━━━ PROVIDED ENTRIES
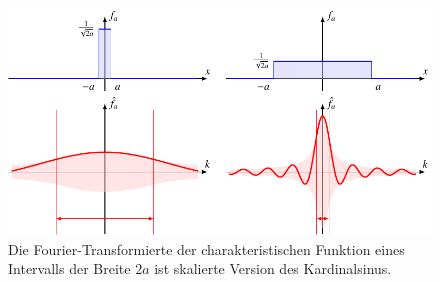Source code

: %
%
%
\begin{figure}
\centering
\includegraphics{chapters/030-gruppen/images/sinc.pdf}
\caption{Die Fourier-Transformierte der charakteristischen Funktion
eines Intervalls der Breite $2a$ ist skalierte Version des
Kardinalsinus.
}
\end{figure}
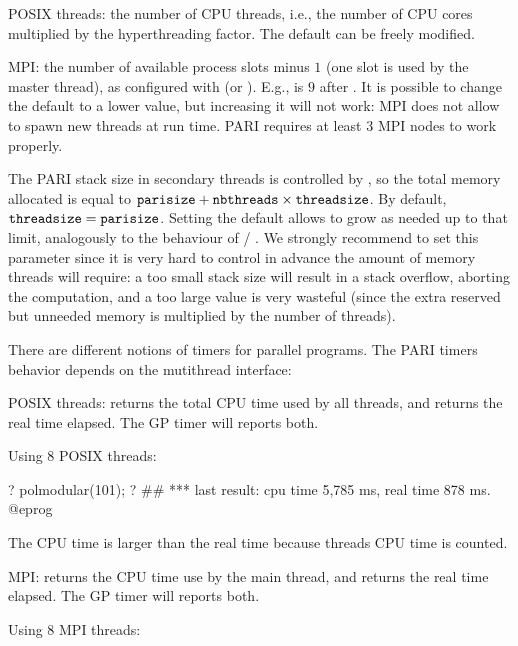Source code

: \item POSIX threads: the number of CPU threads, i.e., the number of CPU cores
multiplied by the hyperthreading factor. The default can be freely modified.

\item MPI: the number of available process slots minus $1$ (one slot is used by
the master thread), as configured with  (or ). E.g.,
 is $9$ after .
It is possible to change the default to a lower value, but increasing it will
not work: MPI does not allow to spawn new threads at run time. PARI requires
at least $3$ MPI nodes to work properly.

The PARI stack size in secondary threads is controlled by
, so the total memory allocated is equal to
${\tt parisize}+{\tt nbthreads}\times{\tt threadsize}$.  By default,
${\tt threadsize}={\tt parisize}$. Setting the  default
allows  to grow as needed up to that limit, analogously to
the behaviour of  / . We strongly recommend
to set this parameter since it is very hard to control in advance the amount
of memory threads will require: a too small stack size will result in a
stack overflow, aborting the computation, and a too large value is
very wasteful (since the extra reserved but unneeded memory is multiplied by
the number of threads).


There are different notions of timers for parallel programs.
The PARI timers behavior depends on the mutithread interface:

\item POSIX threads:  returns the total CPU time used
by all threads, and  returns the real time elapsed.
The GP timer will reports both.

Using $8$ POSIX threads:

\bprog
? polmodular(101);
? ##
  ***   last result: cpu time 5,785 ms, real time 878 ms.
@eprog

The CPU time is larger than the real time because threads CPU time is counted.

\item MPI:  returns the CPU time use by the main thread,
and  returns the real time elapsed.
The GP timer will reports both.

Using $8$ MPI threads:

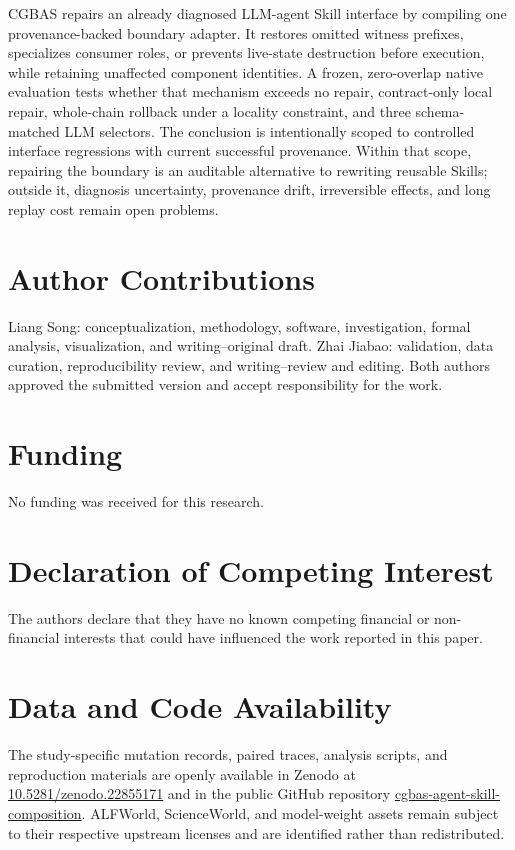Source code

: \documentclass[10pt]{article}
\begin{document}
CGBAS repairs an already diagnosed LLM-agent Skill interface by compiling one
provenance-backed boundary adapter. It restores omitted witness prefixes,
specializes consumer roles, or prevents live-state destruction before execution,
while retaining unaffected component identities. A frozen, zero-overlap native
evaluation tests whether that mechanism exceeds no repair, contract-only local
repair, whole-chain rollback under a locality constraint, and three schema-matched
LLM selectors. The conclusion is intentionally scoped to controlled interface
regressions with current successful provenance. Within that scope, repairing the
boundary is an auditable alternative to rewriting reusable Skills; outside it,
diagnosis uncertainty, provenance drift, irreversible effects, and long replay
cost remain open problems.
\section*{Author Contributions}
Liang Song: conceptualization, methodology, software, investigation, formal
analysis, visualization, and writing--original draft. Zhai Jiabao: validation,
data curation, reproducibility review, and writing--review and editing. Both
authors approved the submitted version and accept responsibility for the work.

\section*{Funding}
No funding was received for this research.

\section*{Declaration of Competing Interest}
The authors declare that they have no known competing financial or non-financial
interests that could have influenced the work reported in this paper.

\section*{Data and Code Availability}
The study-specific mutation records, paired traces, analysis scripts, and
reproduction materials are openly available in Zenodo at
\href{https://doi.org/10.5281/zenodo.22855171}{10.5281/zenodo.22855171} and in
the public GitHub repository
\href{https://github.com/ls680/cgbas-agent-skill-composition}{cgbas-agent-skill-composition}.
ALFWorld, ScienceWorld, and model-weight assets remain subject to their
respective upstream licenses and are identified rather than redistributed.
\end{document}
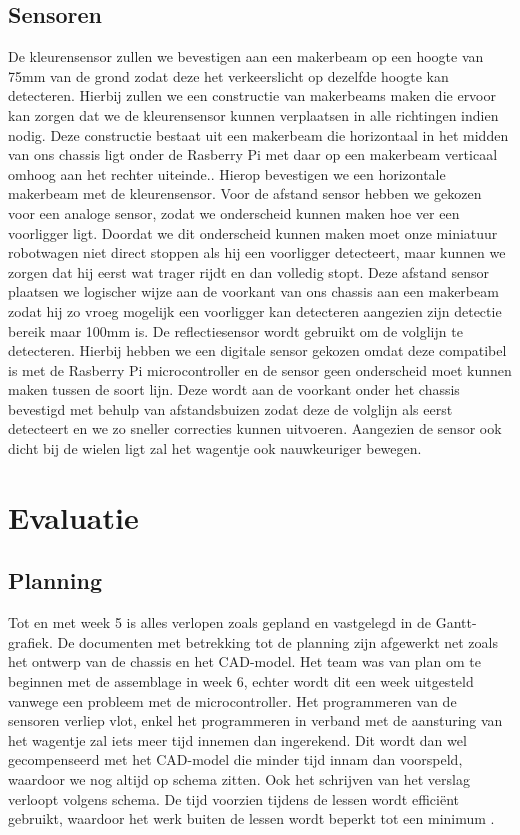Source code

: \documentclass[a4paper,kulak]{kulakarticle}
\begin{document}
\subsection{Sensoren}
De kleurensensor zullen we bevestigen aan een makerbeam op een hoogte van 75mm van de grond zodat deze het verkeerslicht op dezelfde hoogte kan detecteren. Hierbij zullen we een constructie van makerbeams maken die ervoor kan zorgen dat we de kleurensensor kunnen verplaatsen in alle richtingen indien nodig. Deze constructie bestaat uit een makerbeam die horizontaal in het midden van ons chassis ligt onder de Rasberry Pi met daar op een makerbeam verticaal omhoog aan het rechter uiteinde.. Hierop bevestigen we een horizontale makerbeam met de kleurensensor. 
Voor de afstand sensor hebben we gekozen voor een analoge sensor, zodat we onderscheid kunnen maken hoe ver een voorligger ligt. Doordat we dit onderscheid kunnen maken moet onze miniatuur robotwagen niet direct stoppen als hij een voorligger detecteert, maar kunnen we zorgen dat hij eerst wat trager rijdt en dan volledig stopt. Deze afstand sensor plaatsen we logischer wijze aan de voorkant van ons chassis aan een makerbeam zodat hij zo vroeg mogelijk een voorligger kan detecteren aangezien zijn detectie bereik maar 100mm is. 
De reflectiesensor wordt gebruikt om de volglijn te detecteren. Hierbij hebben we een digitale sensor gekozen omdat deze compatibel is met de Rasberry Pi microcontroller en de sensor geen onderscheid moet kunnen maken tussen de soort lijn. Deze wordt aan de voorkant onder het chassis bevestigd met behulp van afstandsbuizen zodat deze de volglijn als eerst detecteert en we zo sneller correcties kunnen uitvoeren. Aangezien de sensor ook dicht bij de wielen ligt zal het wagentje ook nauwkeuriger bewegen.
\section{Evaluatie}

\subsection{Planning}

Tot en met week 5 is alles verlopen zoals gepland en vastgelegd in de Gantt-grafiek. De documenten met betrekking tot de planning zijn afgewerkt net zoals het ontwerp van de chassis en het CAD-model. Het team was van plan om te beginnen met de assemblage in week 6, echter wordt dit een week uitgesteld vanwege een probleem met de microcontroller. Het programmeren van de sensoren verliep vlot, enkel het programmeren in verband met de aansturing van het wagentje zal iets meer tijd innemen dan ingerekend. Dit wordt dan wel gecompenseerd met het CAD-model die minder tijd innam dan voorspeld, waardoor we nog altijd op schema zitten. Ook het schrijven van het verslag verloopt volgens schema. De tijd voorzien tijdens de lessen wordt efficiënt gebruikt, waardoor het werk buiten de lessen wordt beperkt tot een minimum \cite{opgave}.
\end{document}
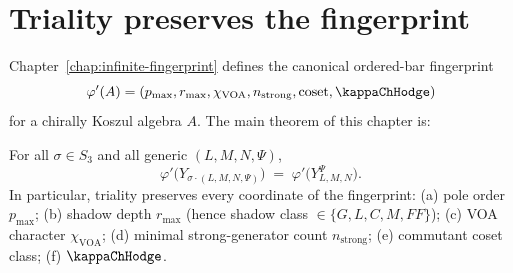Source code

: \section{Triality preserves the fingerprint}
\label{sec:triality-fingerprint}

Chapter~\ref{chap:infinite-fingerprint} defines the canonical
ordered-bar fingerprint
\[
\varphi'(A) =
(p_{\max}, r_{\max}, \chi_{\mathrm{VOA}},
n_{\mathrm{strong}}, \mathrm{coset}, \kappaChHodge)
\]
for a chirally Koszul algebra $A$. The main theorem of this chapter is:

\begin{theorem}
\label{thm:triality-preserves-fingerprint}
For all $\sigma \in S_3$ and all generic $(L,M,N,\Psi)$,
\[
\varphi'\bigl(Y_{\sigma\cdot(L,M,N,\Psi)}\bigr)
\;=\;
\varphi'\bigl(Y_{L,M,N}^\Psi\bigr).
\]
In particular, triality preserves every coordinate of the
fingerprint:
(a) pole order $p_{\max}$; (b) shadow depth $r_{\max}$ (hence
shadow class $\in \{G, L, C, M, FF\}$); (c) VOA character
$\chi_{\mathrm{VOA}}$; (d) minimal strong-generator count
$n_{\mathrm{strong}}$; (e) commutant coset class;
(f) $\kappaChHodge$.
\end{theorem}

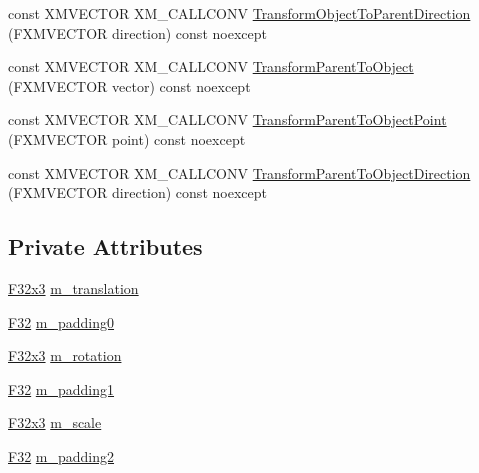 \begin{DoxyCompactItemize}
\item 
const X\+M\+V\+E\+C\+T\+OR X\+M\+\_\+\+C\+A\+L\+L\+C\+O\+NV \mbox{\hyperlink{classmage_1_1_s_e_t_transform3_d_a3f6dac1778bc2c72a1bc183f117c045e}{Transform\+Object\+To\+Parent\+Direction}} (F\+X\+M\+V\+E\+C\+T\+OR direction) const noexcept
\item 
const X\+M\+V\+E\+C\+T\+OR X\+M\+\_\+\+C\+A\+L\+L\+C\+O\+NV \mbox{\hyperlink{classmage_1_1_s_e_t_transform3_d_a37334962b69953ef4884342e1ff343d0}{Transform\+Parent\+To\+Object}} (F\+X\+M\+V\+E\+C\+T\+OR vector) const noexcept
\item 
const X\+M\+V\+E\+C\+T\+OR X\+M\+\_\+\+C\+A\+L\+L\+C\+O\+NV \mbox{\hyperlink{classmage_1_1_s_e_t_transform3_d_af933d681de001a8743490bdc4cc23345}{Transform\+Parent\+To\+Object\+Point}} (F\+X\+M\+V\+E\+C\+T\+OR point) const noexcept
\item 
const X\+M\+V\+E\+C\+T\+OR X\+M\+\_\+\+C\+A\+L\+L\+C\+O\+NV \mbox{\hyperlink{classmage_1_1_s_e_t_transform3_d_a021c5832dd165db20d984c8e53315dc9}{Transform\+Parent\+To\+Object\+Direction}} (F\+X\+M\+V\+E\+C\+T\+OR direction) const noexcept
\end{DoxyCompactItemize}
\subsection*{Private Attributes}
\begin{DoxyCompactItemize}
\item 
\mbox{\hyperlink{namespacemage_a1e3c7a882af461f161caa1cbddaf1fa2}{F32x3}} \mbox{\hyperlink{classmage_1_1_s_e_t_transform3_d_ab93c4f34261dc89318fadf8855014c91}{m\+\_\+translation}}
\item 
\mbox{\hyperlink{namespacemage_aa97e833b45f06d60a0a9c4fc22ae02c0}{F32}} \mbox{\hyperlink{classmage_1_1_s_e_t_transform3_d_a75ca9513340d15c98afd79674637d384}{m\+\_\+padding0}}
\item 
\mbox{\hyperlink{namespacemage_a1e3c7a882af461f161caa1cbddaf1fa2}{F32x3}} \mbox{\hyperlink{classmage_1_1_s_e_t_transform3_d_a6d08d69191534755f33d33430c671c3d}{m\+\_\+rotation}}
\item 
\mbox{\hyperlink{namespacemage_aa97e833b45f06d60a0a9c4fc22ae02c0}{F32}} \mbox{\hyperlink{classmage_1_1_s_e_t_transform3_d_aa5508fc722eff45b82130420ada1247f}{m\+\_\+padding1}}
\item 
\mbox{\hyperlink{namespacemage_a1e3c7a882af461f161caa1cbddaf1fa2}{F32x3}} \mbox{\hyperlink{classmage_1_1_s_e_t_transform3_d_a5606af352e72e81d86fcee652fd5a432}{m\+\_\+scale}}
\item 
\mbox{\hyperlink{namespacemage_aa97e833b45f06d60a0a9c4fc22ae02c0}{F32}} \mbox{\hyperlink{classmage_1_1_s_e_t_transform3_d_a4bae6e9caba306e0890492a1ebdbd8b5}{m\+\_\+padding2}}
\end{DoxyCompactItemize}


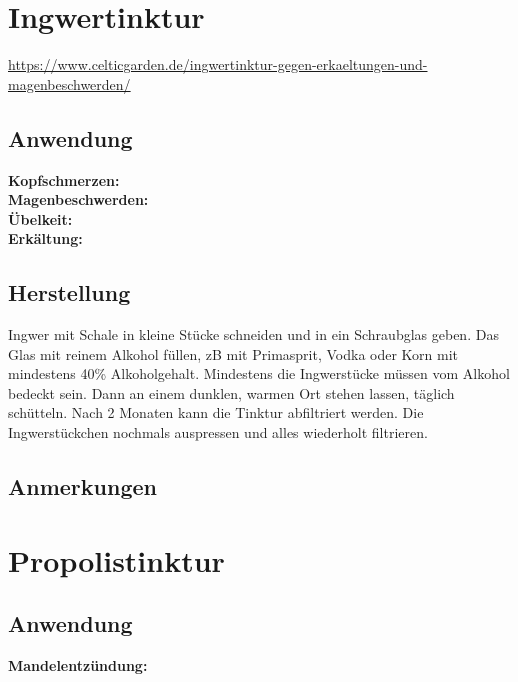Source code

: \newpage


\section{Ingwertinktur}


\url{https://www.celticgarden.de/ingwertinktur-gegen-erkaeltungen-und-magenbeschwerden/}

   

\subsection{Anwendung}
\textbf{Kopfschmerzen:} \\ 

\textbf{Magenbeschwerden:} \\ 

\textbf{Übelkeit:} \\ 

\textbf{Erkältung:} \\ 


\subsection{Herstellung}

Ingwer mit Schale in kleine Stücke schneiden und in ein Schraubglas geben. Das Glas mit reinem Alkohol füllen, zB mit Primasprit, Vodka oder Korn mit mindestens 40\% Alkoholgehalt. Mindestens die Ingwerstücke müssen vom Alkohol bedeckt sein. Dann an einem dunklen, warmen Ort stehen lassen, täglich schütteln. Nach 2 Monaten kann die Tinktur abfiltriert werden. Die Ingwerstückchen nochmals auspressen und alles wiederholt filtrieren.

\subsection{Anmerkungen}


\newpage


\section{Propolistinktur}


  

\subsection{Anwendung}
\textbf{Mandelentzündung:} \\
━━━━━━
WHAT THE TASK ASKS:
Retype nothing except the lines from the first line of the listing above through the line with "CPU time used", exactly as they stand, and no pictures.

RESPONSE:
Source code

: %
%
%
\begin{figure}
\centering
\includegraphics{chapters/030-gruppen/images/sinc.pdf}
\caption{Die Fourier-Transformierte der charakteristischen Funktion
eines Intervalls der Breite $2a$ ist skalierte Version des
Kardinalsinus.
}
\end{figure}
Source code

: \item POSIX threads: the number of CPU threads, i.e., the number of CPU cores
multiplied by the hyperthreading factor. The default can be freely modified.

\item MPI: the number of available process slots minus $1$ (one slot is used by
the master thread), as configured with  (or ). E.g.,
 is $9$ after .
It is possible to change the default to a lower value, but increasing it will
not work: MPI does not allow to spawn new threads at run time. PARI requires
at least $3$ MPI nodes to work properly.

The PARI stack size in secondary threads is controlled by
, so the total memory allocated is equal to
${\tt parisize}+{\tt nbthreads}\times{\tt threadsize}$.  By default,
${\tt threadsize}={\tt parisize}$. Setting the  default
allows  to grow as needed up to that limit, analogously to
the behaviour of  / . We strongly recommend
to set this parameter since it is very hard to control in advance the amount
of memory threads will require: a too small stack size will result in a
stack overflow, aborting the computation, and a too large value is
very wasteful (since the extra reserved but unneeded memory is multiplied by
the number of threads).


There are different notions of timers for parallel programs.
The PARI timers behavior depends on the mutithread interface:

\item POSIX threads:  returns the total CPU time used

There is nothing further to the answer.